Records contained in a dataset

____

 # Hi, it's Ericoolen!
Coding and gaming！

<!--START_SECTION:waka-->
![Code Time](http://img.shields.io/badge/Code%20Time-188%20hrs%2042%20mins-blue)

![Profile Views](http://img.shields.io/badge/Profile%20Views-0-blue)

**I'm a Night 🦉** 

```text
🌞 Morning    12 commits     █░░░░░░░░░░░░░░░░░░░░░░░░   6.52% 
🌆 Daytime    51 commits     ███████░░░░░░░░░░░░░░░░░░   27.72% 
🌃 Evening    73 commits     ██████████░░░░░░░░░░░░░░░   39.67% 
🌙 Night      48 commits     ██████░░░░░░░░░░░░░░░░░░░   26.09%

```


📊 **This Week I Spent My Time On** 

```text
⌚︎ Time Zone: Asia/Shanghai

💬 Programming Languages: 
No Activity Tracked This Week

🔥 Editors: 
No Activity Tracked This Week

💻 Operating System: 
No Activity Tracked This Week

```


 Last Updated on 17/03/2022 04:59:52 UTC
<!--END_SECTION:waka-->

____

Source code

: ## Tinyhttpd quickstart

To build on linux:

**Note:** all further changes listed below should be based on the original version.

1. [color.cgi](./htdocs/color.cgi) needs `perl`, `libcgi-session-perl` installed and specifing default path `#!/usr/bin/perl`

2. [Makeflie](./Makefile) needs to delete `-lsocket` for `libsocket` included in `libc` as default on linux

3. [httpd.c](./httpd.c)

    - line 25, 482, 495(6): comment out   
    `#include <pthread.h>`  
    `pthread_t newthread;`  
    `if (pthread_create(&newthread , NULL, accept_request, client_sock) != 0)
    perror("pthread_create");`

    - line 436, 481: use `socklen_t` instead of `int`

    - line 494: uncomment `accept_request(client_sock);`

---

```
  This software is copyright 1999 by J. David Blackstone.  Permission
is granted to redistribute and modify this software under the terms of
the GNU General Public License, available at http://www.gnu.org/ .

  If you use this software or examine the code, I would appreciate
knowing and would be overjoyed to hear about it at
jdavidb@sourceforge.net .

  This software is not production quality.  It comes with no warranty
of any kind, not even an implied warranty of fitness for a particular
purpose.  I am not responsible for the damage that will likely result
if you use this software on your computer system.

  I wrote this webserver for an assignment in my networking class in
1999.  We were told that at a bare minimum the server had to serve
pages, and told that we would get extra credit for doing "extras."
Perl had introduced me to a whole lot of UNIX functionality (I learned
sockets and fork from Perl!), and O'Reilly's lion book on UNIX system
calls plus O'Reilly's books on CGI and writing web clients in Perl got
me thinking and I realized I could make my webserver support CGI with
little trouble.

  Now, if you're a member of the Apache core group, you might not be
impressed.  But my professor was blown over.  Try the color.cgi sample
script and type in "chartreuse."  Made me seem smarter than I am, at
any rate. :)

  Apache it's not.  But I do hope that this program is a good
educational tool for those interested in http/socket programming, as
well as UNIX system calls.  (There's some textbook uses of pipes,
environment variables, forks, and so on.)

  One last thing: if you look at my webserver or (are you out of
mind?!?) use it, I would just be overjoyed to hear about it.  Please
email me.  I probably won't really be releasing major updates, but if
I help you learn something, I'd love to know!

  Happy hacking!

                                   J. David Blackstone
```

____

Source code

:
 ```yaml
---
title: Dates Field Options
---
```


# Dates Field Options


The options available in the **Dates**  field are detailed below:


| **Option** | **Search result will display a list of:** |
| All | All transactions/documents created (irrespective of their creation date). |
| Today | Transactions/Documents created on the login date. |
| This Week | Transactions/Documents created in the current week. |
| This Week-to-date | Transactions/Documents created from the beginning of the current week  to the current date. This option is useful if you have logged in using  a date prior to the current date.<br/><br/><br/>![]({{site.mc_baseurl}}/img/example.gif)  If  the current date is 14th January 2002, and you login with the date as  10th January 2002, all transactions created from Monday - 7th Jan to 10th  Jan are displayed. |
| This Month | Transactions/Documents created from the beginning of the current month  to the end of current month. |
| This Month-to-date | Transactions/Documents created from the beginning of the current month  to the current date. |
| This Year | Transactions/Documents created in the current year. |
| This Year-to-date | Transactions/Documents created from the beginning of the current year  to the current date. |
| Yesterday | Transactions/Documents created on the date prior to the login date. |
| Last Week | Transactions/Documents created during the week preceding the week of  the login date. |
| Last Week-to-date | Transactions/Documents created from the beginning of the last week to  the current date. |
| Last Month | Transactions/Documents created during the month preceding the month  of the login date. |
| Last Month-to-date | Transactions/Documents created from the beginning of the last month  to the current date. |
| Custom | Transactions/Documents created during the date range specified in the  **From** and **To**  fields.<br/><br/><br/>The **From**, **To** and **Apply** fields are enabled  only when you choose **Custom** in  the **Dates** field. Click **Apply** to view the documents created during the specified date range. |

____

=== Directions ===
For the word "Reilly", find all matching lines in the entries above and copy them out.

=== Exercise answer ===
sockets and fork from Perl!), and O'Reilly's lion book on UNIX system
calls plus O'Reilly's books on CGI and writing web clients in Perl got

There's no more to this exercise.